START RECORDS PROVIDED

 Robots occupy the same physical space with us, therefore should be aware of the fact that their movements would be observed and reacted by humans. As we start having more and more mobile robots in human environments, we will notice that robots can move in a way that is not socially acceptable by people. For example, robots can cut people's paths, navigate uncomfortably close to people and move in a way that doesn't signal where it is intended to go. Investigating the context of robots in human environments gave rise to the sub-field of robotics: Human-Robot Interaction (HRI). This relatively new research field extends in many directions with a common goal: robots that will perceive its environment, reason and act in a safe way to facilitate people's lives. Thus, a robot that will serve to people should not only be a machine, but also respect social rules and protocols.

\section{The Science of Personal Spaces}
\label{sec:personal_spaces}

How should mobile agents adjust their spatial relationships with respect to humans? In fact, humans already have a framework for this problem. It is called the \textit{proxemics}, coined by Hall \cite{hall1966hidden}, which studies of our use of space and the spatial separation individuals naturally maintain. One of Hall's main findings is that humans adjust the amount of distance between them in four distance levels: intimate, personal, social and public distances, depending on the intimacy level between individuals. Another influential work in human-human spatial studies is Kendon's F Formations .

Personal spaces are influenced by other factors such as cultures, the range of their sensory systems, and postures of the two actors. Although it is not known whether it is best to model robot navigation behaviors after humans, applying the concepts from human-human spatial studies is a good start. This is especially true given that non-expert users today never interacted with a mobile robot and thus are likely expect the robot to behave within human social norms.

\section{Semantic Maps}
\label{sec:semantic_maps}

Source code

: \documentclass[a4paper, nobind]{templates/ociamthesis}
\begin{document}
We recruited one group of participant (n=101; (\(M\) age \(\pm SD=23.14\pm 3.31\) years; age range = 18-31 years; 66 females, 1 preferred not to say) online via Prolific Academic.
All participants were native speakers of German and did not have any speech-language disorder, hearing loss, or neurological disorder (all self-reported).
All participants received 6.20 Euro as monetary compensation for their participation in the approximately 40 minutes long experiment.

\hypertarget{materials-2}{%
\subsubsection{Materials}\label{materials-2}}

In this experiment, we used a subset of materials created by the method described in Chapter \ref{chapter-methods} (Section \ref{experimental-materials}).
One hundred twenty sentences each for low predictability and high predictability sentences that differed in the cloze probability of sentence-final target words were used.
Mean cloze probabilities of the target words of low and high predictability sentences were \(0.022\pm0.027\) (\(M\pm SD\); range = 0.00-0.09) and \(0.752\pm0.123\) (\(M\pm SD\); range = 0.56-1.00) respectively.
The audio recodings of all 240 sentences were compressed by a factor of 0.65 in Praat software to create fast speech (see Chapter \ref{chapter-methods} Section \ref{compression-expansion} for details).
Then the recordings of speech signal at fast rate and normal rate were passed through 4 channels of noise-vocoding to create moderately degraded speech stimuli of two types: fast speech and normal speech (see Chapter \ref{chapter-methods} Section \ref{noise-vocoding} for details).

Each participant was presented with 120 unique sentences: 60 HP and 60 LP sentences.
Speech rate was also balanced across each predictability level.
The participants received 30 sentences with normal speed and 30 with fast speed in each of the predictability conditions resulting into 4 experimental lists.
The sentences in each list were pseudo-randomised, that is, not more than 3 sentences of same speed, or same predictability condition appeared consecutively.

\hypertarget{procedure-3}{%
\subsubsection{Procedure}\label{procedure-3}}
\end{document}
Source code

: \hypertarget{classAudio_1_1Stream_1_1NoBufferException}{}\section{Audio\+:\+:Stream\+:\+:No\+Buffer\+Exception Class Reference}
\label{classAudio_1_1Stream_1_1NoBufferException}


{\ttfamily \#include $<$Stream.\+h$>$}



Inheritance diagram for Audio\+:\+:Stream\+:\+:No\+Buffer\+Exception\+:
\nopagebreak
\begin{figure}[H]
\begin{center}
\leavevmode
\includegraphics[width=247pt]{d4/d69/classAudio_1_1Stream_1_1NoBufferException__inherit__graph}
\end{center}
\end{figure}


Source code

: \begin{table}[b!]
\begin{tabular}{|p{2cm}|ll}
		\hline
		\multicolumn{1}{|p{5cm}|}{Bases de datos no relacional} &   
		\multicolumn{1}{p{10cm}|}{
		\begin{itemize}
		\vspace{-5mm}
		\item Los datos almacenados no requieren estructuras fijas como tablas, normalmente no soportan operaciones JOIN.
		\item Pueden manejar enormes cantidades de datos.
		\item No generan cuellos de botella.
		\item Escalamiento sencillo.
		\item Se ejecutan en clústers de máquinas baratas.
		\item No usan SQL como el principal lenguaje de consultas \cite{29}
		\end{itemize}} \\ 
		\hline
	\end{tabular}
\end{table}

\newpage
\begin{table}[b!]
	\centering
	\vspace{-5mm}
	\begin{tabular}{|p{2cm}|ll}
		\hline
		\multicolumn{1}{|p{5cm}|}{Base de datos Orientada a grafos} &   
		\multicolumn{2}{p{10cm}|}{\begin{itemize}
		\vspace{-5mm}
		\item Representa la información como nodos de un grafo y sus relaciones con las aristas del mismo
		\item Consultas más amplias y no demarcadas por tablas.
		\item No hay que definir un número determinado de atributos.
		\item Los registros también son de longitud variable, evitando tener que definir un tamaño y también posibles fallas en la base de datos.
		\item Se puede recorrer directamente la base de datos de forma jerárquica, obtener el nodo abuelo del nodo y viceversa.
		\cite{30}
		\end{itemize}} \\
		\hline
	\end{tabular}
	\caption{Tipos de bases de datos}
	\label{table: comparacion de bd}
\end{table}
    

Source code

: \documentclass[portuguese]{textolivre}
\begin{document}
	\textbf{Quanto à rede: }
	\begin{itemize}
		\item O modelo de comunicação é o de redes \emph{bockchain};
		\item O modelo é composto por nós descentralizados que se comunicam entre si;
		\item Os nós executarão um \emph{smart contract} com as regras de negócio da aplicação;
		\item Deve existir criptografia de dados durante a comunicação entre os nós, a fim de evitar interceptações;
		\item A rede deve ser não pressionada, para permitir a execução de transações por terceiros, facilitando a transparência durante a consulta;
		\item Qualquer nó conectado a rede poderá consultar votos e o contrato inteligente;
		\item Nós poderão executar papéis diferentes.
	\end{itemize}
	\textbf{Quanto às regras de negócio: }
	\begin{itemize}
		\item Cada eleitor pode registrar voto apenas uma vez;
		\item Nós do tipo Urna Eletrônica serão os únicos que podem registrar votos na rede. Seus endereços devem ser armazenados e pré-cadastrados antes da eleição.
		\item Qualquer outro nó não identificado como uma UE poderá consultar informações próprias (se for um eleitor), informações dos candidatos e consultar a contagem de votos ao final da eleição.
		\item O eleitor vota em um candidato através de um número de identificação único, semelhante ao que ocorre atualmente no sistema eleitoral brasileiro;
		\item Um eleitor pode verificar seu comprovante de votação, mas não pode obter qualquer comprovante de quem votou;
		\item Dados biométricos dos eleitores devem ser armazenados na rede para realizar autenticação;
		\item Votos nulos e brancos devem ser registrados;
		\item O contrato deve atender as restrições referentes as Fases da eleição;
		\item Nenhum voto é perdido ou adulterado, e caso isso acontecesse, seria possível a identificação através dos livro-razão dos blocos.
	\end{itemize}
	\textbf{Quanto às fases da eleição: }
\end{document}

END RECORDS PROVIDED

-- GOAL OF THE EXERCISE --
Wherever "were" appears in a line of the entries, copy that line.

-- THE ANSWER --
All participants were native speakers of German and did not have any speech-language disorder, hearing loss, or neurological disorder (all self-reported).
One hundred twenty sentences each for low predictability and high predictability sentences that differed in the cloze probability of sentence-final target words were used.
Mean cloze probabilities of the target words of low and high predictability sentences were \(0.022\pm0.027\) (\(M\pm SD\); range = 0.00-0.09) and \(0.752\pm0.123\) (\(M\pm SD\); range = 0.56-1.00) respectively.
The audio recodings of all 240 sentences were compressed by a factor of 0.65 in Praat software to create fast speech (see Chapter \ref{chapter-methods} Section \ref{compression-expansion} for details).
Then the recordings of speech signal at fast rate and normal rate were passed through 4 channels of noise-vocoding to create moderately degraded speech stimuli of two types: fast speech and normal speech (see Chapter \ref{chapter-methods} Section \ref{noise-vocoding} for details).
The sentences in each list were pseudo-randomised, that is, not more than 3 sentences of same speed, or same predictability condition appeared consecutively.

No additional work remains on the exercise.